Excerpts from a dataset
* * * *

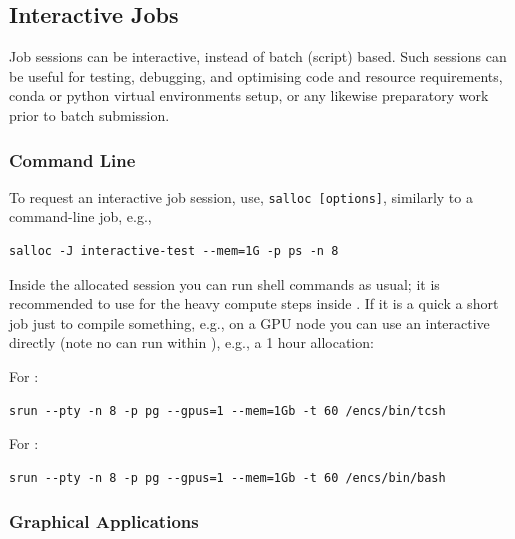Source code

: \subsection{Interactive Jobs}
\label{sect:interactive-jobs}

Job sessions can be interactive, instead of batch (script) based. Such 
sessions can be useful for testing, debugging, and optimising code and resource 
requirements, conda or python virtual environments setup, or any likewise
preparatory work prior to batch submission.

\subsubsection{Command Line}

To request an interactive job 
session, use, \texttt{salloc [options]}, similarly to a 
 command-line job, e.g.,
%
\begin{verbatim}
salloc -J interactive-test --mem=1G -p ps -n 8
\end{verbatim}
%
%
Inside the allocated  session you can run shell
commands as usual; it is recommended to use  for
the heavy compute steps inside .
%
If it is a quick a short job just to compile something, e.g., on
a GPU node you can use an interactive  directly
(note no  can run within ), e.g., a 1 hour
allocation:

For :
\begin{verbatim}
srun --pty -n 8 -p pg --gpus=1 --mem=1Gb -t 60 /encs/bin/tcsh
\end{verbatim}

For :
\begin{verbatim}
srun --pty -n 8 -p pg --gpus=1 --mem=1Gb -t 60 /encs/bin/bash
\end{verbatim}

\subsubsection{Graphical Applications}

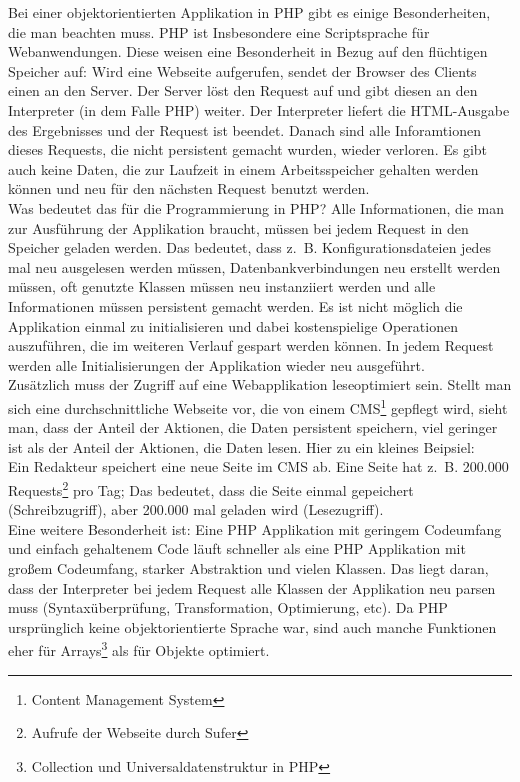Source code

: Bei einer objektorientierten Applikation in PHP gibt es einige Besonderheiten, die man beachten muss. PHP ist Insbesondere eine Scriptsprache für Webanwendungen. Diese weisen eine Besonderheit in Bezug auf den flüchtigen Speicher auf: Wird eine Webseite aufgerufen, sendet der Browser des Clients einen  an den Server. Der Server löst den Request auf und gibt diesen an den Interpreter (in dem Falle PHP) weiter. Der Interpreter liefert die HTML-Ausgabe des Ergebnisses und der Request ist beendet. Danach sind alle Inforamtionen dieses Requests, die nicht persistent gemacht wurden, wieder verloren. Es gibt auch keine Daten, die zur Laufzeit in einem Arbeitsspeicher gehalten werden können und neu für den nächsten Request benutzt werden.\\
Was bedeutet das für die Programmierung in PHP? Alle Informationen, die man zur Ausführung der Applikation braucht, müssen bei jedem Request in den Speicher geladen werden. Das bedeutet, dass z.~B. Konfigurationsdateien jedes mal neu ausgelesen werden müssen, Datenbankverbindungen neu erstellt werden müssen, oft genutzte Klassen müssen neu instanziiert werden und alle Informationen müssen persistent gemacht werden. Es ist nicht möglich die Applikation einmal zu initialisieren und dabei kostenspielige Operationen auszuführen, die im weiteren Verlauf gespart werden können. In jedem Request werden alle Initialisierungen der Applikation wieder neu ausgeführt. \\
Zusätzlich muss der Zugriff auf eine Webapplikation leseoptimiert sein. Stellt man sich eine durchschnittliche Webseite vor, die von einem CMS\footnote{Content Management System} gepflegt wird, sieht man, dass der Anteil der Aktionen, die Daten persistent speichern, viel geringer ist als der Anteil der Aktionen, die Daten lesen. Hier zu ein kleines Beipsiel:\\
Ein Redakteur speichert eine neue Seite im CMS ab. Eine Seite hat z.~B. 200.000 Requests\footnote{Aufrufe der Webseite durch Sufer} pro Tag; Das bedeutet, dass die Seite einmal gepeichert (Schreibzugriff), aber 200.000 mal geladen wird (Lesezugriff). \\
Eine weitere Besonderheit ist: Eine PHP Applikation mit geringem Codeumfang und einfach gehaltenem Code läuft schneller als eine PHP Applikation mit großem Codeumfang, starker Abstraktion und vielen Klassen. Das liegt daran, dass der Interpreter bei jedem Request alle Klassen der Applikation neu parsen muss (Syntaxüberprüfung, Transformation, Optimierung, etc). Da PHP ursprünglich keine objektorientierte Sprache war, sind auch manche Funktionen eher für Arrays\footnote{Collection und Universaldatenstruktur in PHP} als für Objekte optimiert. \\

* * * *

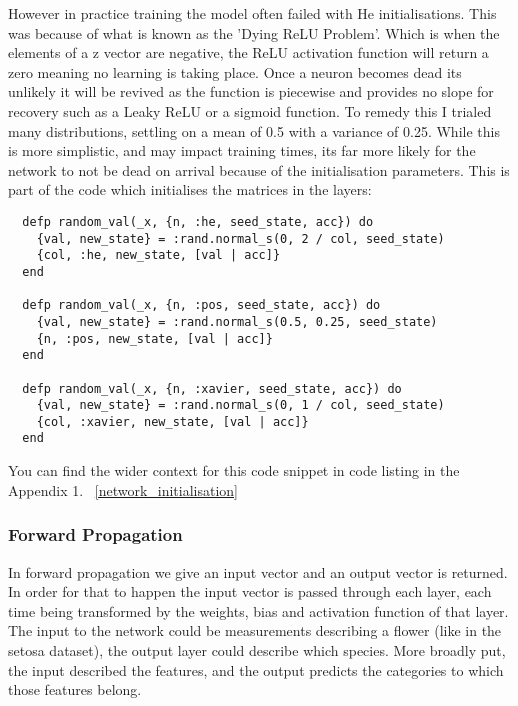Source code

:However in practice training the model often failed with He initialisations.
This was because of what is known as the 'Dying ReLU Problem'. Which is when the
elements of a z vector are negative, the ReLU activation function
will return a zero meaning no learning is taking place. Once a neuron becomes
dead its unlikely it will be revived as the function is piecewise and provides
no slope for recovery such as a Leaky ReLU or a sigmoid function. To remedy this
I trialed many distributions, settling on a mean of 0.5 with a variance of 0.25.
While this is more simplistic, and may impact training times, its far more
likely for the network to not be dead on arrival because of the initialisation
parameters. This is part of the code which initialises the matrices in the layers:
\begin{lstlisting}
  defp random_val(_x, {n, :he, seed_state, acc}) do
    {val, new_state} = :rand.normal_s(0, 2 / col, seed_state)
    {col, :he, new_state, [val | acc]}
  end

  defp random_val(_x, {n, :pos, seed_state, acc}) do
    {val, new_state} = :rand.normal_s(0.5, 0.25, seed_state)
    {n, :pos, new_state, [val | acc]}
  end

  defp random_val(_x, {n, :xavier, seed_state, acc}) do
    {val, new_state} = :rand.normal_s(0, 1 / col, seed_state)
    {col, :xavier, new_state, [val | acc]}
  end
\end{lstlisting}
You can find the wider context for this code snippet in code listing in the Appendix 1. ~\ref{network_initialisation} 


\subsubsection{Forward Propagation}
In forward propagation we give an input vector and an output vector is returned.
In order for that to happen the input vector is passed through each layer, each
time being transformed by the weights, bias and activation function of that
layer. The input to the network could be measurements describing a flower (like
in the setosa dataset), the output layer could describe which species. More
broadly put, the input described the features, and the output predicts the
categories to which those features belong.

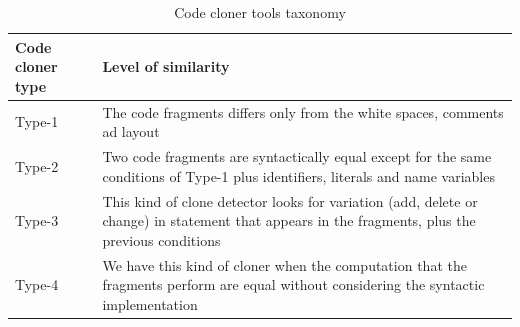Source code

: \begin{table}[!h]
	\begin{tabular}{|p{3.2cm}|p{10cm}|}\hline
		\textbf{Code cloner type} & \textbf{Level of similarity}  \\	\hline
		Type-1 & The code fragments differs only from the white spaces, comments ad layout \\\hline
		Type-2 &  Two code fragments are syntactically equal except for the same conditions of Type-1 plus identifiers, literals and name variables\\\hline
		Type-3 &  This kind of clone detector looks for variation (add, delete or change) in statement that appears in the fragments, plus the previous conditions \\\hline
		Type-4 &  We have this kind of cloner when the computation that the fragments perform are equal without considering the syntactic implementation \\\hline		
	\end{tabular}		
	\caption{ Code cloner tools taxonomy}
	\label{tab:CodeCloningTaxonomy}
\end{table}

* * * *

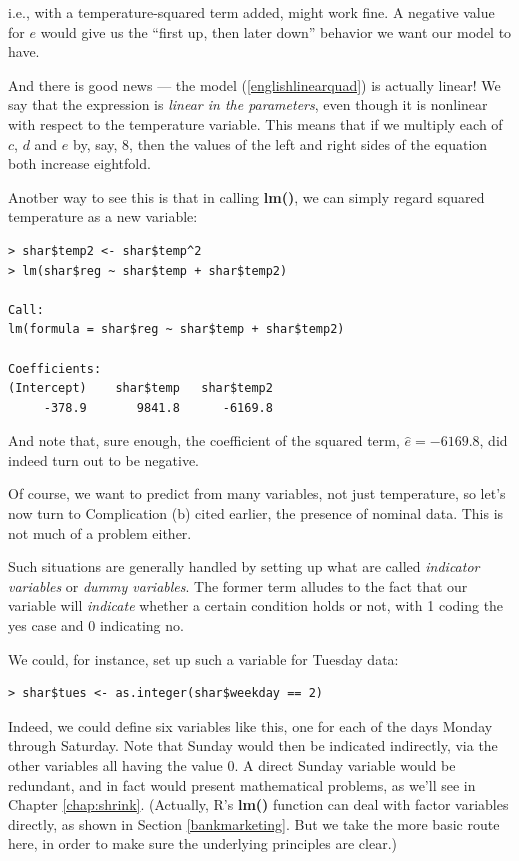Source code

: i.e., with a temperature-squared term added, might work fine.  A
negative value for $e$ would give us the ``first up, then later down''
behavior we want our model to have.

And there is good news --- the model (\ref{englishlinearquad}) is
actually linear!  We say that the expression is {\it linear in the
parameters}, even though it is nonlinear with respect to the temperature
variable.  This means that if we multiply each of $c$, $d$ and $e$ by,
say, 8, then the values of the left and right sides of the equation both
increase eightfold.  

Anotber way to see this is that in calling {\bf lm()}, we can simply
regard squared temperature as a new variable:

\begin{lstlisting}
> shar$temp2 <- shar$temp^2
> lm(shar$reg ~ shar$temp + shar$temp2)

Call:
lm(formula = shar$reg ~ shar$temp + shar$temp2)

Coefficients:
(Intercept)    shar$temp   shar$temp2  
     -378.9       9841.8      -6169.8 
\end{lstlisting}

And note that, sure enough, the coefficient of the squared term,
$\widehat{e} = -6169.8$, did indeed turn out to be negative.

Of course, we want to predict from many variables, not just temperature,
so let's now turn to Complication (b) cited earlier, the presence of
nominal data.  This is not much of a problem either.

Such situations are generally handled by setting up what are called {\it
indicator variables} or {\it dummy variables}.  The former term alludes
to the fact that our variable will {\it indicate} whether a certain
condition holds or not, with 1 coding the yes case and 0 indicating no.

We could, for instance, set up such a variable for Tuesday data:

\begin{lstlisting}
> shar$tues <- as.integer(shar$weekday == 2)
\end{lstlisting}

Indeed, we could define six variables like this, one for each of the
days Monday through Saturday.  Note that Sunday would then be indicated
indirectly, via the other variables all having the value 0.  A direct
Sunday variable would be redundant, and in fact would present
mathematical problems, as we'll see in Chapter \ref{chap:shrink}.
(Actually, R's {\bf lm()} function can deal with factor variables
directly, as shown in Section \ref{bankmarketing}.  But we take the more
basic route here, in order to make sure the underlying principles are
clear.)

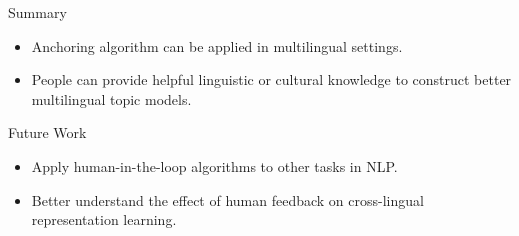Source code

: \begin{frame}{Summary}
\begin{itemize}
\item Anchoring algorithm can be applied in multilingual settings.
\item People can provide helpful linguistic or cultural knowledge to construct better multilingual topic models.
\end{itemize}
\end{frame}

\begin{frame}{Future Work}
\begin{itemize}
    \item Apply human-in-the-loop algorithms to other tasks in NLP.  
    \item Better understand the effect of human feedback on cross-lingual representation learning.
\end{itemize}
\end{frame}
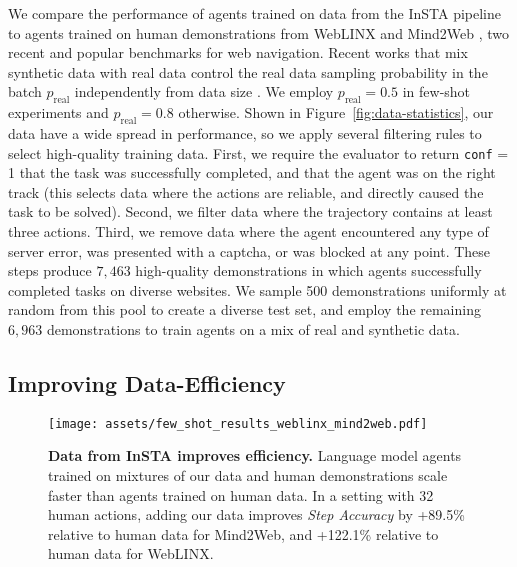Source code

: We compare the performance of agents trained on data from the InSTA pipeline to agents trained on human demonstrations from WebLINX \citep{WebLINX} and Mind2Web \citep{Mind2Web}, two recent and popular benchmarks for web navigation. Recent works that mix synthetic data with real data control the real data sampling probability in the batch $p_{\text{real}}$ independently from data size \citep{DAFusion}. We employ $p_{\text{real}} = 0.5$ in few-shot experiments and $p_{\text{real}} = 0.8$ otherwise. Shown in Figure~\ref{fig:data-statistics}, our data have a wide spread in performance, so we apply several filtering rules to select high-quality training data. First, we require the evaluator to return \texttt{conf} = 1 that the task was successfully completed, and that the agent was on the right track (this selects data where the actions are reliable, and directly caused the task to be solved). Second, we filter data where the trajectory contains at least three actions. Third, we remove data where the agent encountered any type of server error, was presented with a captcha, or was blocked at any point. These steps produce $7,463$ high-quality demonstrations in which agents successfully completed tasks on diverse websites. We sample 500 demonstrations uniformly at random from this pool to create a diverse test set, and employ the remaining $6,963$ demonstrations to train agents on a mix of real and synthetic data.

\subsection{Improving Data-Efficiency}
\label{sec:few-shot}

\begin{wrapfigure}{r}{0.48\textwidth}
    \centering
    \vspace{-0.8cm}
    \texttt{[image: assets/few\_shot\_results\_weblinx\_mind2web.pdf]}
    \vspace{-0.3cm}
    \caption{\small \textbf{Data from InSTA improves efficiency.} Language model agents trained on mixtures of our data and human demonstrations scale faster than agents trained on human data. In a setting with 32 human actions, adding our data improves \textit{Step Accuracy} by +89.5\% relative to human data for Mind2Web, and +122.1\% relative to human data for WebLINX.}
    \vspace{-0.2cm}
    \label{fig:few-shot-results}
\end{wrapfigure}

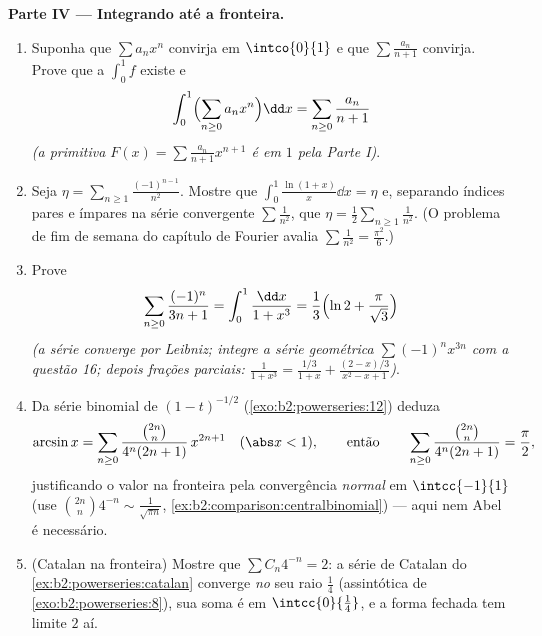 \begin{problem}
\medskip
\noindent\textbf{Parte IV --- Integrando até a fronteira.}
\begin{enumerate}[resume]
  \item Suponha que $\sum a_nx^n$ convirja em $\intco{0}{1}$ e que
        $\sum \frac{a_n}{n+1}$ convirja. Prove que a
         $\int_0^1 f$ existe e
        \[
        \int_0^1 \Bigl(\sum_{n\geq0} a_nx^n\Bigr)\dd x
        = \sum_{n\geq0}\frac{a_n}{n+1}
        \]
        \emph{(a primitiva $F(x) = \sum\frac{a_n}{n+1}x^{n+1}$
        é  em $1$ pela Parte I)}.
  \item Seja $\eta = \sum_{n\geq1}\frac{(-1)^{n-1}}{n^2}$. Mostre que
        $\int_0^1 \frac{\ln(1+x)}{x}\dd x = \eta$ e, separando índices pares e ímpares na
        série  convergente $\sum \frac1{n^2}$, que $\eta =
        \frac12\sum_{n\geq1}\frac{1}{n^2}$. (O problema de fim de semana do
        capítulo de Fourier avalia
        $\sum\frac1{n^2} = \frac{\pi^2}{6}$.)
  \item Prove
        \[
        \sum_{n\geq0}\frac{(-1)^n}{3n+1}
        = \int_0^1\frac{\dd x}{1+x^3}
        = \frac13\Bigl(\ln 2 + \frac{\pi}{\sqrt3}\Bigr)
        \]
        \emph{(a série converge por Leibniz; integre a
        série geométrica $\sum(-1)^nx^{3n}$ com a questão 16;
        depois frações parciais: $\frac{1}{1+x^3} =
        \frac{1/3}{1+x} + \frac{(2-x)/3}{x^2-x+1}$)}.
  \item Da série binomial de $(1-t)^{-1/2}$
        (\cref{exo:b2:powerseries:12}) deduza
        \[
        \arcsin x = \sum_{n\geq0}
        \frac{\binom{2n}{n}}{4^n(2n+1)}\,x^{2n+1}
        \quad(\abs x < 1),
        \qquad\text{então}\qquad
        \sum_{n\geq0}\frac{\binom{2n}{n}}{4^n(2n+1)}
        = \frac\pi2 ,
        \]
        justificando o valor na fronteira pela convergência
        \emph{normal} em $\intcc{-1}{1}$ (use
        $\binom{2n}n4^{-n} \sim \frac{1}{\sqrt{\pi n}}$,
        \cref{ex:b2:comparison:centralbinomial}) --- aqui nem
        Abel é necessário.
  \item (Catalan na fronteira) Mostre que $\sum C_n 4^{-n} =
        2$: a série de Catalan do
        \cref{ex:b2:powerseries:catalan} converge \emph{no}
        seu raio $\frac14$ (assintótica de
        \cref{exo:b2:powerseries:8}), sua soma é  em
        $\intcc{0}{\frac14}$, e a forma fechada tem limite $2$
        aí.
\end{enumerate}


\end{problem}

* * * *

__ASSIGNMENT__
Where a line of the data contains the string "sessions", include it in a count, and state that count alone.

__TASK RESULT__
2